Chapitre 10

Depuis le début
                                    

Je prends cependant quelques secondes pour réfléchir à cette dernière : la question le mérite. C'est vrai, mes goûts sont différents de ceux du grand public, je l'avais déjà remarqué. Dans la solitude de mon bunker, j'aime me plonger dans de longues aventures livresques, suivre la vie des personnages de semaine en semaine, de mois en mois, d'année en année : avec eux, j'expérimente des situations que je ne connaîtrai jamais, prisonnière que je suis. Zapper d'histoire en histoire ne m'intéresse pas : je passerais de l'une à l'autre jusqu'à l'écœurement.

Je ne peux pas dire tout cela au jeune journaliste, bien évidemment, mais j'essaye d'être aussi sincère que possible dans ma réponse :

« Non, ce n'était pas conscient, mais votre observation ne m'étonne pas : ce sont effectivement ce genre d'œuvres que je préfère, à titre personnel.
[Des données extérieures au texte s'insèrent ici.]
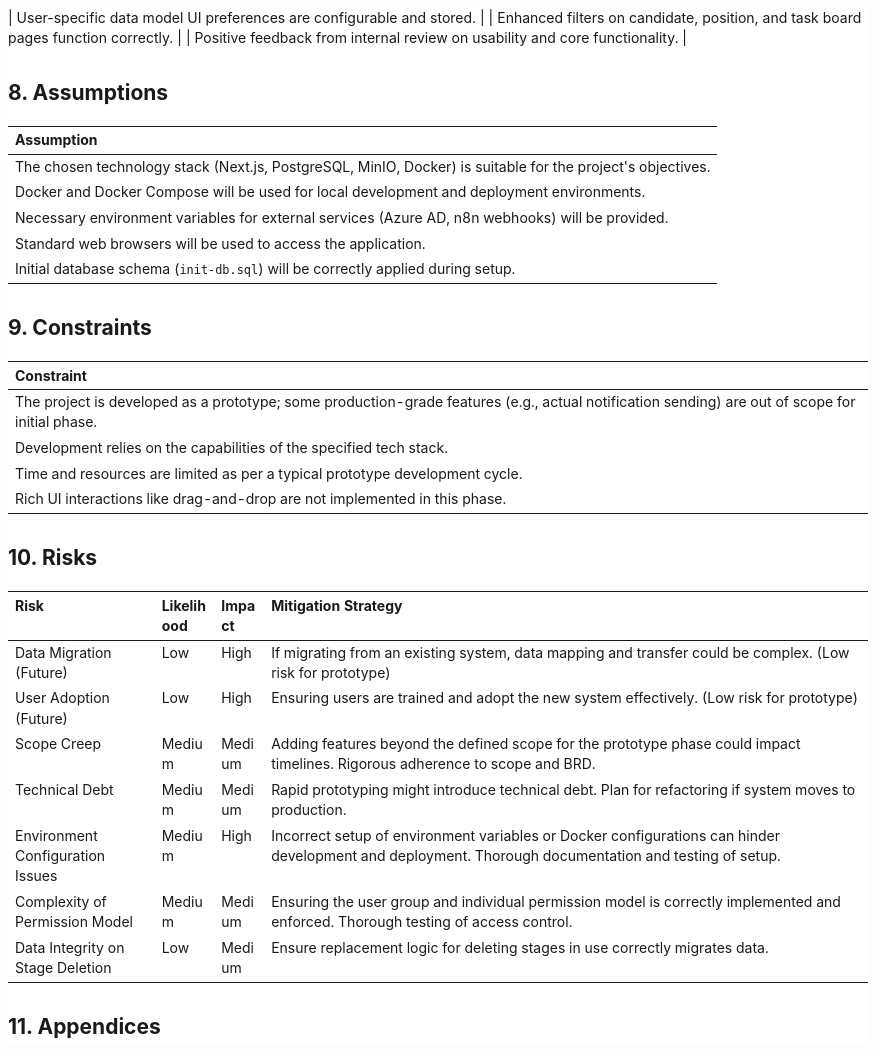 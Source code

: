 | User-specific data model UI preferences are configurable and stored.                                                     |
| Enhanced filters on candidate, position, and task board pages function correctly.                                        |
| Positive feedback from internal review on usability and core functionality.                                            |

## 8. Assumptions

| Assumption                                                                                            |
| :---------------------------------------------------------------------------------------------------- |
| The chosen technology stack (Next.js, PostgreSQL, MinIO, Docker) is suitable for the project's objectives. |
| Docker and Docker Compose will be used for local development and deployment environments.             |
| Necessary environment variables for external services (Azure AD, n8n webhooks) will be provided.        |
| Standard web browsers will be used to access the application.                                         |
| Initial database schema (`init-db.sql`) will be correctly applied during setup.                         |

## 9. Constraints

| Constraint                                                                                                 |
| :--------------------------------------------------------------------------------------------------------- |
| The project is developed as a prototype; some production-grade features (e.g., actual notification sending) are out of scope for initial phase. |
| Development relies on the capabilities of the specified tech stack.                                      |
| Time and resources are limited as per a typical prototype development cycle.                               |
| Rich UI interactions like drag-and-drop are not implemented in this phase.                                 |

## 10. Risks

| Risk                                      | Likelihood | Impact | Mitigation Strategy                                                                                                                                  |
| :---------------------------------------- | :--------- | :----- | :--------------------------------------------------------------------------------------------------------------------------------------------------- |
| Data Migration (Future)                   | Low        | High   | If migrating from an existing system, data mapping and transfer could be complex. (Low risk for prototype)                                             |
| User Adoption (Future)                    | Low        | High   | Ensuring users are trained and adopt the new system effectively. (Low risk for prototype)                                                              |
| Scope Creep                               | Medium     | Medium | Adding features beyond the defined scope for the prototype phase could impact timelines. Rigorous adherence to scope and BRD.                          |
| Technical Debt                            | Medium     | Medium | Rapid prototyping might introduce technical debt. Plan for refactoring if system moves to production.                                                |
| Environment Configuration Issues          | Medium     | High   | Incorrect setup of environment variables or Docker configurations can hinder development and deployment. Thorough documentation and testing of setup.  |
| Complexity of Permission Model            | Medium     | Medium | Ensuring the user group and individual permission model is correctly implemented and enforced. Thorough testing of access control.                     |
| Data Integrity on Stage Deletion          | Low        | Medium | Ensure replacement logic for deleting stages in use correctly migrates data.                                                                         |

## 11. Appendices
Mais l'attachement aux traditions littéraires et la puissance réflexive que l'on trouve dans ces romans me semble également un beau reflet de l'image qu'en tant que princesse du Royaume-Uni, je souhaite donner de la couronne. »

Le journaliste lève immédiatement la main pour poser une nouvelle question. On voit bien qu'il est nouveau dans le milieu : habituellement, en conférence de presse, chaque invité ne peut intervenir qu'une fois, dans le meilleur des cas. Il devrait déjà s'estimer heureux d'avoir pu exprimer une interrogation...

Cependant, c'est la première question intéressante qui m'a été posée aujourd'hui, et après tout, c'est moi qui suis la maîtresse de l'événement. Alors que l'employé chargé de faire circuler le micro de journaliste en journaliste tend le bras pour le reprendre des mains du jeune homme, je fais signe à ce dernier de poser sa deuxième question, ce qu'il s'empresse de faire :

« A quoi ressemblerait le roman idéal selon vous ? De quoi parlerait-il ?

- C'est une question délicate, monsieur...

- Combs. Alexander Combs.

- Monsieur Combs. Certes, je sais que certains thèmes, certaines manières d'écrire me touchent particulièrement en littérature. Mais dois-je pour autant établir un portrait-robot d'une œuvre idéale ? Je ne crois pas. Car je n'aurais plus aucune surprise en le découvrant. Ou alors, je l'écrirais moi-même.

- Vous vous êtes donc déjà essayée à l'écriture ?

- Cela m'est arrivé, oui. »

Murmure parmi les journalistes. Ils flairent un scoop : jamais la princesse Margaret n'avait mentionné cette occupation devant eux. Voulant sûrement être le premier sur le coup et fidèle à son attitude grossière habituelle, Murray White, assis à côté d'Alexander, arrache le micro des mains de ce dernier et me demande :

« Votre Altesse... »

Il prononce mon titre sur un ton obséquieux, voulant probablement insister par là sur le fait qu'Alexander l'a omis dans ses dernières interventions. Ce qui m'est totalement indifférent : je préférais largement notre conversation plus libre à l'attitude guindée qui est observée autour de la princesse de manière générale.

« ... nous feriez-vous l'honneur de nous dévoiler un texte de votre main ? »

Si Alexander m'avait posé la question, j'aurais peut-être accepté. Mais je ne suis pas assez sûre de moi pour livrer mes écrits au regard porcin d'un Murray White. Je me sors donc de la situation par une pirouette :

« En temps voulu... En attendant, permettez-moi de vous présenter un autre genre de composition de ma part : la liste des jurés du Prix Royal de Littérature ! »

Je m'éclaircis la gorge. Le moment que tous ces journalistes attendent est arrivé. Ils espèrent tous le privilège d'être distingués par la couronne à l'occasion du Prix, de se mettre en avant et d'avoir un accès direct à la princesse pendant plusieurs semaines.